Article written by Bruce Sylvester
Both high and low levels of lipoprotein cholesterol (LDL-C) appear to be associated with an elevated risk of all-cause death, researchers from a Danish general population study reported on Dec. 8, 2020 in the BMJ/British Medical Journal.
“In the general population, low and high levels of LDL-C were associated with an increased risk of all-cause mortality, and the lowest risk of all-cause mortality was found at an LDL-C concentration of 3.6 mmol/L (140 mg/dL),” the authors said.
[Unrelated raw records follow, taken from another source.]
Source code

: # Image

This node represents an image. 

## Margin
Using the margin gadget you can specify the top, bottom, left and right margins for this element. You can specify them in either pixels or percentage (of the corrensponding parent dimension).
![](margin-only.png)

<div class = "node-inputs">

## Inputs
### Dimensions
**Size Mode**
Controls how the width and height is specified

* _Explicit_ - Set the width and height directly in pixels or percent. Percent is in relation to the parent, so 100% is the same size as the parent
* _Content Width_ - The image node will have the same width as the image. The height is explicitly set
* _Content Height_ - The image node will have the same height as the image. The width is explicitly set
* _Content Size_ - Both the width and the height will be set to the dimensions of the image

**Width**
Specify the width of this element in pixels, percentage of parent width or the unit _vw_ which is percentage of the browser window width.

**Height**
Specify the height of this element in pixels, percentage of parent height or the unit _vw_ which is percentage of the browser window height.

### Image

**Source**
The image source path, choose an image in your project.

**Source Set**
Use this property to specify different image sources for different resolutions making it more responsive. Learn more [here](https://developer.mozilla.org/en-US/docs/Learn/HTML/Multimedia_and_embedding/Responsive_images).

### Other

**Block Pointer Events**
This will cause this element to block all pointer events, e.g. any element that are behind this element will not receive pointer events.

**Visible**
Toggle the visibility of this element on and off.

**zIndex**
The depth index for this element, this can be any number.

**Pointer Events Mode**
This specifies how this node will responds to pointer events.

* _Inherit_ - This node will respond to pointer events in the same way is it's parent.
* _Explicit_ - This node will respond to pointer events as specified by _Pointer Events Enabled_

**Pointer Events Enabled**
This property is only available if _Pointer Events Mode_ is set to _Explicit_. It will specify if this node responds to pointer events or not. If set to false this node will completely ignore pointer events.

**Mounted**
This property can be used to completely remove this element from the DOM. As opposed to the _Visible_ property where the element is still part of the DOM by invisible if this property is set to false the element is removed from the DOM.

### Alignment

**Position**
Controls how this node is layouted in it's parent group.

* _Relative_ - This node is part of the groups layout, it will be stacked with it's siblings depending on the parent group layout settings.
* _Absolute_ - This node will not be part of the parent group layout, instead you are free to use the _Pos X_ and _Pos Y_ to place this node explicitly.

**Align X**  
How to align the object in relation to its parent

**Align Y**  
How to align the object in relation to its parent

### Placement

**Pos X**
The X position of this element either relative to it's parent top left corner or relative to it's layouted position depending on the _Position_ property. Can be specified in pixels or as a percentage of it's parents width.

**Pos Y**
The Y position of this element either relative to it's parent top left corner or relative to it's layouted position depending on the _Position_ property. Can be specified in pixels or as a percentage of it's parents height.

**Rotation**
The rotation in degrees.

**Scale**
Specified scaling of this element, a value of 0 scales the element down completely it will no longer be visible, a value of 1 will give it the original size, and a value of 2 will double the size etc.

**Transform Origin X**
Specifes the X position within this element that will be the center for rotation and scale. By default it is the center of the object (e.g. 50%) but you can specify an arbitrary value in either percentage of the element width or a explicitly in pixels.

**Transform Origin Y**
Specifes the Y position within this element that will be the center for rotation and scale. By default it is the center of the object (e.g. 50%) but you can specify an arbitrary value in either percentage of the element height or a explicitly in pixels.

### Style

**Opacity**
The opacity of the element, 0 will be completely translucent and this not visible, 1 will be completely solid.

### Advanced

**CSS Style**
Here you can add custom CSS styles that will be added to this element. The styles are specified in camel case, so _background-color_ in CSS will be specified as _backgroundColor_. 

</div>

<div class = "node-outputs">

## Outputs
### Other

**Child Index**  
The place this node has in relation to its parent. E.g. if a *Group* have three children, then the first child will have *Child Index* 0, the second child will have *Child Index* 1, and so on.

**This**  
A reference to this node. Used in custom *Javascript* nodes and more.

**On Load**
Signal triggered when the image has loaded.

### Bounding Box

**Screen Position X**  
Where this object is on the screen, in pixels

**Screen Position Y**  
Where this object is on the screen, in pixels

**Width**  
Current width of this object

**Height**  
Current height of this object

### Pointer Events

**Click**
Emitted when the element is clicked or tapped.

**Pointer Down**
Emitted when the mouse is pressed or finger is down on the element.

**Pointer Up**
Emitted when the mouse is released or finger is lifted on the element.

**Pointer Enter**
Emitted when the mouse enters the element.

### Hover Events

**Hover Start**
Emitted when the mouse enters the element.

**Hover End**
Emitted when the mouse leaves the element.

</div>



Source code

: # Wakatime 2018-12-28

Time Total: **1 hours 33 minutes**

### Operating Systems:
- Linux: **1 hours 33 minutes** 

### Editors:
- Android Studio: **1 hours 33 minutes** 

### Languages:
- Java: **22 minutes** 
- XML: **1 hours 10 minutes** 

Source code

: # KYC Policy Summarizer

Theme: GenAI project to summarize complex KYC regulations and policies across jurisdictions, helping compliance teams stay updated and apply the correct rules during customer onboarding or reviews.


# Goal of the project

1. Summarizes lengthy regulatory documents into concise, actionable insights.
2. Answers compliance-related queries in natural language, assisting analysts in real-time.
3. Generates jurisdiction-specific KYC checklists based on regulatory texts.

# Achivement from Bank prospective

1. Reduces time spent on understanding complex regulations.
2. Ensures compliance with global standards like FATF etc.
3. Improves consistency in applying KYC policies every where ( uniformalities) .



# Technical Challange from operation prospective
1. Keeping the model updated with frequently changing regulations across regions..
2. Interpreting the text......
Copenhagen General Population Study subjects were recruited in 2003-15. They were followed for a median of 9.4 years.
The investigators tracked the correlation of baseline LDL-C to the risk of mortality as measured with standard evaluative tools. The primary outcome was all-cause mortality.
The investigators enrolled 108,243 subjects, aged 20-100. Of these, 11,376 (10.5%) died during the study, at a median age of 81.
The researchers found a U-shaped association between levels of LDL-C and the risk of death, with low and high levels of LDL-C both associated with an increased risk of all-cause death.
When compared with subjects with LDL-C in the range of 3.4-3.9 mmol/L (132-154 mg/dL), the hazard ratio for all-cause mortality was 1.25 (25% higher risk) for subjects with LDL-C of less than 1.8 mmol/L (<70 mg/dL) and 1.15 (15% higher risk) for subjects with LDL-C above 4.8 mmol/L (>189 mg/dL).
LDL-C associated with the lowest risk of all-cause death was 3.6 mmol/L (140 mg/dL) in the overall study group and in subjects not on lipid lowering treatment, compared with 2.3 mmol/L (89 mg/dL) among subjects on lipid lowering treatment.
There was no significant difference in mortality outcomes for men and women.
Increases in LDL-C were associated with an increasing risk of myocardial infarction.
“These new results are likely to have implications for the interpretation of levels of LDL-C in clinical practice. As expected, the risk of myocardial infarction increased with any increase in the level of LDL-C,” the authors said.